I am wondering about the existence of a real valued function that satisfies $f'(x)=f(x+1)$ other than the trivial solution $f(x)=0$. I thought a likely solution would be a repeating (perhaps sinusoidal) function, where $f(0)=0, f'(0)=1,f'(1)=0,f'(2)=-1,f'(3)=0$, etc.

I tried to find such a function on Desmos, however I failed after realizing that for a Sin function the derivative at $0$ is always greater than the value of the maximum since between the zero and the maximum the function is strictly decreasing.

In my exploration, I was able to find a solution to the similar differential equation, $f'(x)=f(x+1)*{\pi\over2}$, with the solution $f(x)=\sin{({\pi\over2}x)}$. This was easier to find due to the coefficient of $\pi\over2$, which removes the obstacle of the previous inequality. Perhaps this provides hope for a solution to the other one.

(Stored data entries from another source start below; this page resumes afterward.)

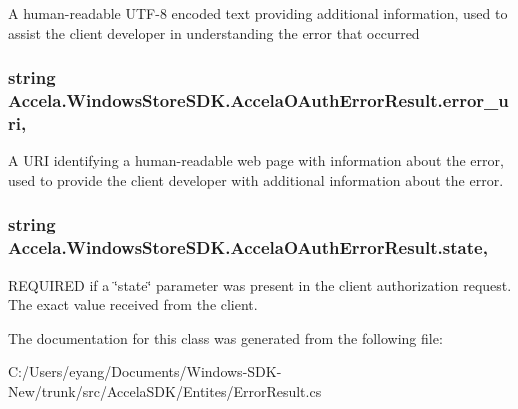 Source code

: A human-\/readable U\+T\+F-\/8 encoded text providing additional information, used to assist the client developer in understanding the error that occurred 

\hypertarget{class_accela_1_1_windows_store_s_d_k_1_1_accela_o_auth_error_result_ac80f86c37341859521bc4ffd57cadb12}{
\subsubsection[{error\+\_\+uri}]{\setlength{\rightskip}{0pt plus 5cm}string Accela.\+Windows\+Store\+S\+D\+K.\+Accela\+O\+Auth\+Error\+Result.\+error\+\_\+uri\hspace{0.3cm}{\ttfamily [get]}, {\ttfamily [set]}}}\label{class_accela_1_1_windows_store_s_d_k_1_1_accela_o_auth_error_result_ac80f86c37341859521bc4ffd57cadb12}


A U\+R\+I identifying a human-\/readable web page with information about the error, used to provide the client developer with additional information about the error. 

\hypertarget{class_accela_1_1_windows_store_s_d_k_1_1_accela_o_auth_error_result_ace9b1b641ff06f7ece69a0af8309134c}{
\subsubsection[{state}]{\setlength{\rightskip}{0pt plus 5cm}string Accela.\+Windows\+Store\+S\+D\+K.\+Accela\+O\+Auth\+Error\+Result.\+state\hspace{0.3cm}{\ttfamily [get]}, {\ttfamily [set]}}}\label{class_accela_1_1_windows_store_s_d_k_1_1_accela_o_auth_error_result_ace9b1b641ff06f7ece69a0af8309134c}


R\+E\+Q\+U\+I\+R\+E\+D if a \char`\"{}state\char`\"{} parameter was present in the client authorization request. The exact value received from the client. 



The documentation for this class was generated from the following file\+:\begin{DoxyCompactItemize}
\item 
C\+:/\+Users/eyang/\+Documents/\+Windows-\/\+S\+D\+K-\/\+New/trunk/src/\+Accela\+S\+D\+K/\+Entites/Error\+Result.\+cs\end{DoxyCompactItemize}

Overall, the question is, is there any functional solution for the equation $f'(x)=f(x+1)$ where $f(x)\ne0$?

Answer 1

Let $f$ be a $C^{\infty} $ function with compact support in $(0,1)$ and define $f(0)$ and $f(1)$ to be $0$. For $n \leq x \leq n+1$ define $f(x)= f^{(n)}(x-n)$.

Answer 2

This is an example of delay differential equations. Make an ansatz that $f(x) = e^{ax}\cos(bx)$ is a solution. Plugging this to the equation,

$$ e^{ax}(a\cos(bx) - b\sin(bx)) = e^{ax+a}(\cos(bx)\cos(b)-\sin(bx)\sin(b)). $$

So it suffices to find a pair of numbers $(a, b)$ for which

$$ a = e^a \cos(b) \quad \text{and} \quad b = e^a \sin (b). $$

Or, if we write $\alpha = a + ib$, then $\alpha = e^{\alpha}$. It can be proved that this equation has many solutions. (This is an instance of the method using characteristic equation.) One such solution is numerically given by

$$ (a, b) = (0.576412723031435283\cdots, 0.374699020737117494\cdots).$$

although it is likely impossible to provide a closed form in terms of elementary functions.

Answer 3

This is an example of a linear delay differential equation. Given a finite set of solutions, then any linear combination is also a solution. Now define $\, f_k(x) := \exp(\Re(t_k)x) \cos(\Im(t_k)x)\,$ where $\, t_k := -W_k(-1) \,$ and where $\, W_k(z) \,$ is the $k$-th branch of the Lambert W function. It is easy to check that $\, f_k(x), \,$ for any integer $\,k,\,$ is a solution of $\, f'(x) = f(x+1).\,$